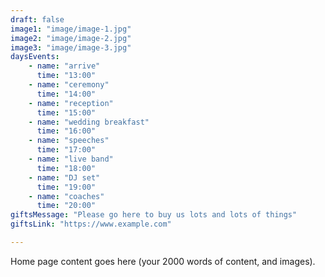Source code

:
 ```yaml
---
draft: false
image1: "image/image-1.jpg"
image2: "image/image-2.jpg"
image3: "image/image-3.jpg"
daysEvents:
    - name: "arrive"
      time: "13:00"
    - name: "ceremony"
      time: "14:00"
    - name: "reception"
      time: "15:00"
    - name: "wedding breakfast"
      time: "16:00"
    - name: "speeches"
      time: "17:00"
    - name: "live band"
      time: "18:00"
    - name: "DJ set"
      time: "19:00"
    - name: "coaches"
      time: "20:00"
giftsMessage: "Please go here to buy us lots and lots of things"
giftsLink: "https://www.example.com"

---
```


Home page content goes here (your 2000 words of content, and images).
━━━
● Aim of the task: Which lines of the data hold the string "name"? Return each of them.

● Task response:
    - name: "arrive"
    - name: "ceremony"
    - name: "reception"
    - name: "wedding breakfast"
    - name: "speeches"
    - name: "live band"
    - name: "DJ set"
    - name: "coaches"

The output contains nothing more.